--- Supplied material Enclosed Below ---

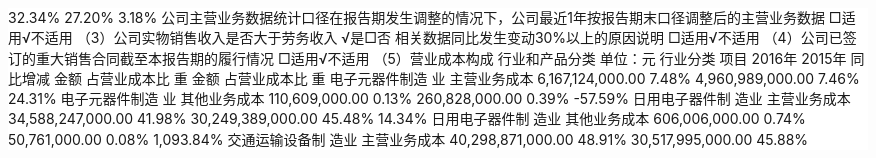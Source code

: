 32.34%
27.20%
3.18%
公司主营业务数据统计口径在报告期发生调整的情况下，公司最近1年按报告期末口径调整后的主营业务数据
□适用√不适用
（3）公司实物销售收入是否大于劳务收入
√是□否
相关数据同比发生变动30%以上的原因说明
□适用√不适用
（4）公司已签订的重大销售合同截至本报告期的履行情况
□适用√不适用
（5）营业成本构成
行业和产品分类
单位：元
行业分类
项目
2016年
2015年
同比增减
金额
占营业成本比
重
金额
占营业成本比
重
电子元器件制造
业
主营业务成本
6,167,124,000.00
7.48%
4,960,989,000.00
7.46%
24.31%
电子元器件制造
业
其他业务成本
110,609,000.00
0.13%
260,828,000.00
0.39%
-57.59%
日用电子器件制
造业
主营业务成本
34,588,247,000.00
41.98%
30,249,389,000.00
45.48%
14.34%
日用电子器件制
造业
其他业务成本
606,006,000.00
0.74%
50,761,000.00
0.08%
1,093.84%
交通运输设备制
造业
主营业务成本
40,298,871,000.00
48.91%
30,517,995,000.00
45.88%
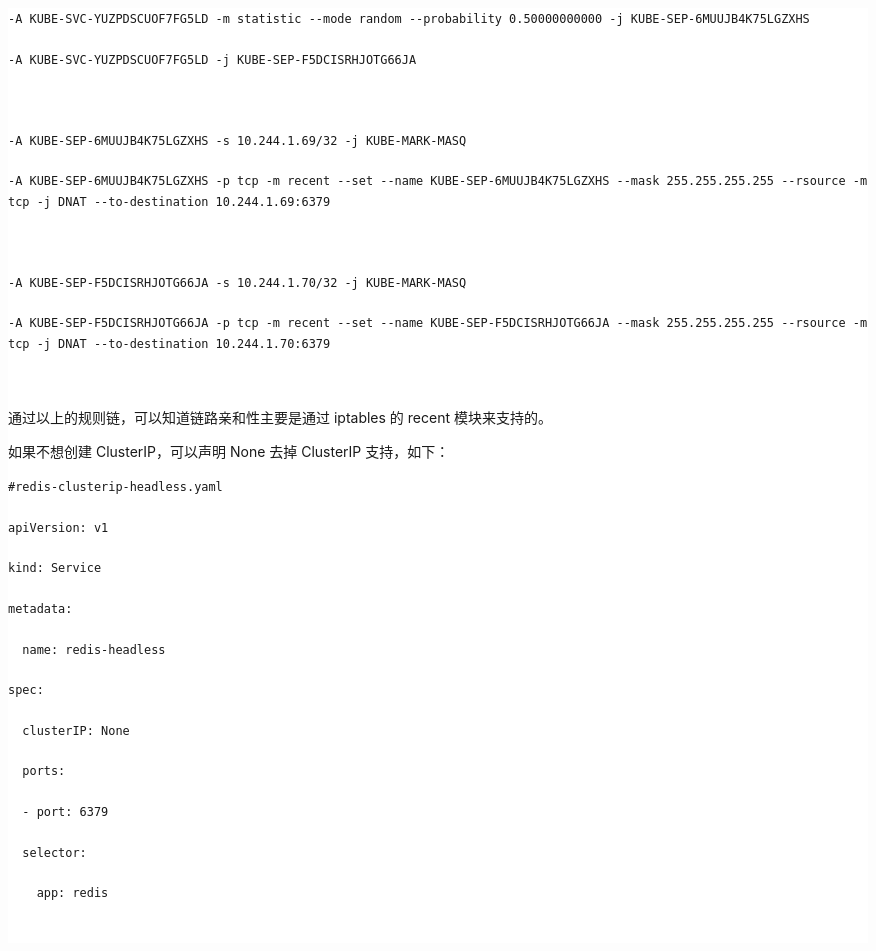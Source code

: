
 ```
-A KUBE-SVC-YUZPDSCUOF7FG5LD -m statistic --mode random --probability 0.50000000000 -j KUBE-SEP-6MUUJB4K75LGZXHS

-A KUBE-SVC-YUZPDSCUOF7FG5LD -j KUBE-SEP-F5DCISRHJOTG66JA



-A KUBE-SEP-6MUUJB4K75LGZXHS -s 10.244.1.69/32 -j KUBE-MARK-MASQ

-A KUBE-SEP-6MUUJB4K75LGZXHS -p tcp -m recent --set --name KUBE-SEP-6MUUJB4K75LGZXHS --mask 255.255.255.255 --rsource -m tcp -j DNAT --to-destination 10.244.1.69:6379



-A KUBE-SEP-F5DCISRHJOTG66JA -s 10.244.1.70/32 -j KUBE-MARK-MASQ

-A KUBE-SEP-F5DCISRHJOTG66JA -p tcp -m recent --set --name KUBE-SEP-F5DCISRHJOTG66JA --mask 255.255.255.255 --rsource -m tcp -j DNAT --to-destination 10.244.1.70:6379



```

通过以上的规则链，可以知道链路亲和性主要是通过 iptables 的 recent 模块来支持的。

如果不想创建 ClusterIP，可以声明 None 去掉 ClusterIP 支持，如下：

```
#redis-clusterip-headless.yaml

apiVersion: v1

kind: Service

metadata:

  name: redis-headless

spec:

  clusterIP: None

  ports:

  - port: 6379

  selector:

    app: redis



```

--- End of Enclosed Supplied material ---

From the entries, report every line in which the string "MARK" occurs.

* _Written response_:
-A KUBE-SEP-6MUUJB4K75LGZXHS -s 10.244.1.69/32 -j KUBE-MARK-MASQ
-A KUBE-SEP-F5DCISRHJOTG66JA -s 10.244.1.70/32 -j KUBE-MARK-MASQ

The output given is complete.